The Disreputable History of Frankie Landau-Banks by E. Lockhart
My rating: 3/5 cats
mary lou retton two times!!
this is the teen fiction the good girls read. girls without problems like anorexia or cutting or promiscuity or retrograde amnesia. the ones whose mothers don’t need to worry about them rotting their brains on vampires and rainbow parties. the ones janis ian envied:
high school girls with clear skinned smiles who married young and then retired
i mean, it is published by disney, so i wasn’t expecting smut and guts, but it’s pretty precious and twee, qualities which usually give me the angers.
reading the prologue, i thought i was going to hate it—all those cutesy perky wordplays—eventually you learn there is a reason for it, but that doesn’t make it any less irritating.it is like the kid sister of special topics in calamity physics, a book i rather enjoyed, but i can totally understand other people’s hatred of.

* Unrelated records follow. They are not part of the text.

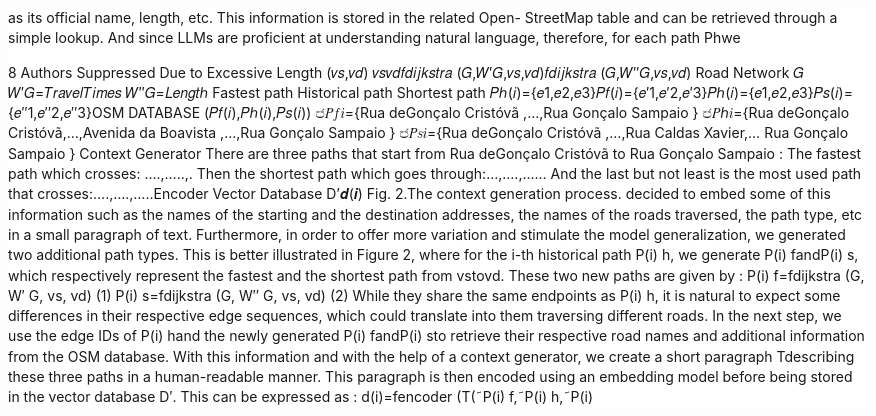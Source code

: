 as its official name, length, etc. This information is stored in the related Open-
StreetMap table and can be retrieved through a simple lookup. And since LLMs
are proficient at understanding natural language, therefore, for each path Phwe

8 Authors Suppressed Due to Excessive Length
(𝑣𝑠,𝑣𝑑)
𝑣𝑠𝑣𝑑𝑓𝑑𝑖𝑗𝑘𝑠𝑡𝑟𝑎
(𝐺,𝑊′𝐺,𝑣𝑠,𝑣𝑑)𝑓𝑑𝑖𝑗𝑘𝑠𝑡𝑟𝑎
(𝐺,𝑊′′𝐺,𝑣𝑠,𝑣𝑑)
Road Network 𝐺
𝑊′𝐺=𝑇𝑟𝑎𝑣𝑒𝑙𝑇𝑖𝑚𝑒𝑠 𝑊′′𝐺=𝐿𝑒𝑛𝑔𝑡ℎ
Fastest path Historical path Shortest path
𝑃ℎ(𝑖)={𝑒1,𝑒2,𝑒3}𝑃𝑓(𝑖)={𝑒′1,𝑒′2,𝑒′3}𝑃ℎ(𝑖)={𝑒1,𝑒2,𝑒3}𝑃𝑠(𝑖)={𝑒′′1,𝑒′′2,𝑒′′3}OSM DATABASE
(𝑃𝑓(𝑖),𝑃ℎ(𝑖),𝑃𝑠(𝑖))
෪𝑃𝑓𝑖={Rua deGonçalo Cristóvã ,…,Rua
Gonçalo Sampaio }
෪𝑃ℎ𝑖={Rua deGonçalo
Cristóvã,…,Avenida da Boavista ,…,Rua
Gonçalo Sampaio }
෪𝑃𝑠𝑖={Rua deGonçalo Cristóvã ,…,Rua
Caldas Xavier,… Rua Gonçalo Sampaio }
Context Generator
There are three paths that start from 
Rua deGonçalo Cristóvã to Rua Gonçalo
Sampaio :
The fastest path which crosses: ….,…..,.
Then the shortest path which goes 
through:…,….,……
And the last but not least is the most 
used path that crosses:….,….,…..Encoder
Vector Database D’𝒅(𝒊)
Fig. 2.The context generation process.
decided to embed some of this information such as the names of the starting
and the destination addresses, the names of the roads traversed, the path type,
etc in a small paragraph of text. Furthermore, in order to offer more variation
and stimulate the model generalization, we generated two additional path types.
This is better illustrated in Figure 2, where for the i-th historical path P(i)
h, we
generate P(i)
fandP(i)
s, which respectively represent the fastest and the shortest
path from vstovd. These two new paths are given by :
P(i)
f=fdijkstra (G, W′
G, vs, vd) (1)
P(i)
s=fdijkstra (G, W′′
G, vs, vd) (2)
While they share the same endpoints as P(i)
h, it is natural to expect some
differences in their respective edge sequences, which could translate into them
traversing different roads. In the next step, we use the edge IDs of P(i)
hand
the newly generated P(i)
fandP(i)
sto retrieve their respective road names and
additional information from the OSM database. With this information and with
the help of a context generator, we create a short paragraph Tdescribing these
three paths in a human-readable manner. This paragraph is then encoded using
an embedding model before being stored in the vector database D′. This can be
expressed as :
d(i)=fencoder (T(˜P(i)
f,˜P(i)
h,˜P(i)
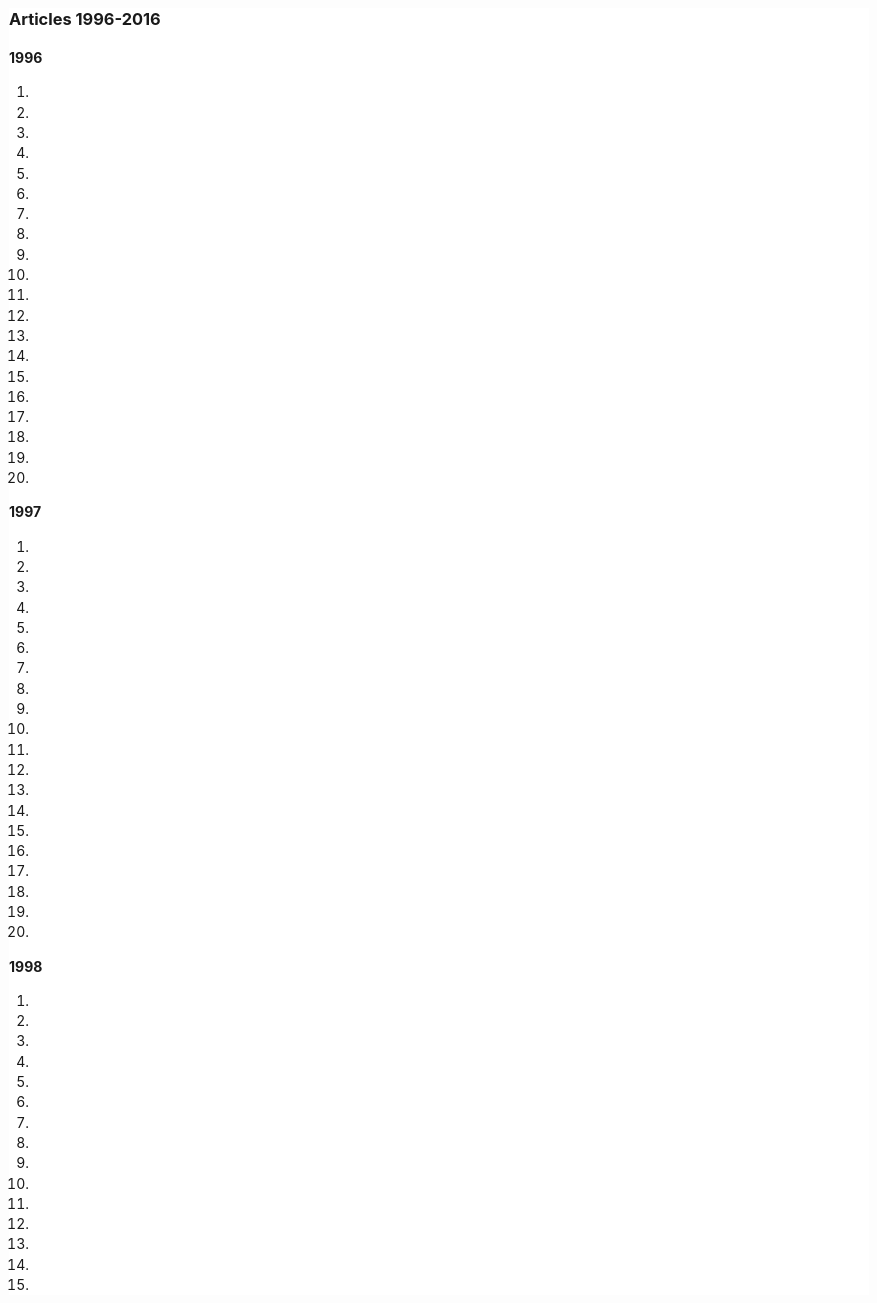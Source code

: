 ### Articles 1996-2016

**1996**

1. 
2. 
3. 
4. 
5. 
6. 
7. 
8. 
9. 
10. 
11. 
12. 
13. 
14.  
15. 
16. 
17. 
18. 
19. 
20. 


**1997**

1. 
2. 
3. 
4. 
5. 
6. 
7. 
8. 
9. 
10. 
11. 
12. 
13. 
14. 
15. 
16. 
17. 
18. 
19. 
20. 

**1998**

1. 
2. 
3. 
4. 
5. 
6. 
7. 
8. 
9. 
10. 
11. 
12.  
13. 
14. 
15.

at the end of the day, it is a cutesy adventure story for spunky girls. like…like…mary lou retton!
there are a number of positive things about this book; smart girl with energy and a mischievous mind who tries to overthrow an all-male secret society (who hasn’t been there, right??) but for all her grrl power, she ain’t no feminist. even when attempting flirtation with her older boy love interest, she mentally tests and rejects a number of responses, rating them on the basis of “how he will respond and what it will say about me as a person.” what happened to just being yourself, and not a weirdly manipulative and calculating freak? where is sassy magazine c. 1991 for this chick??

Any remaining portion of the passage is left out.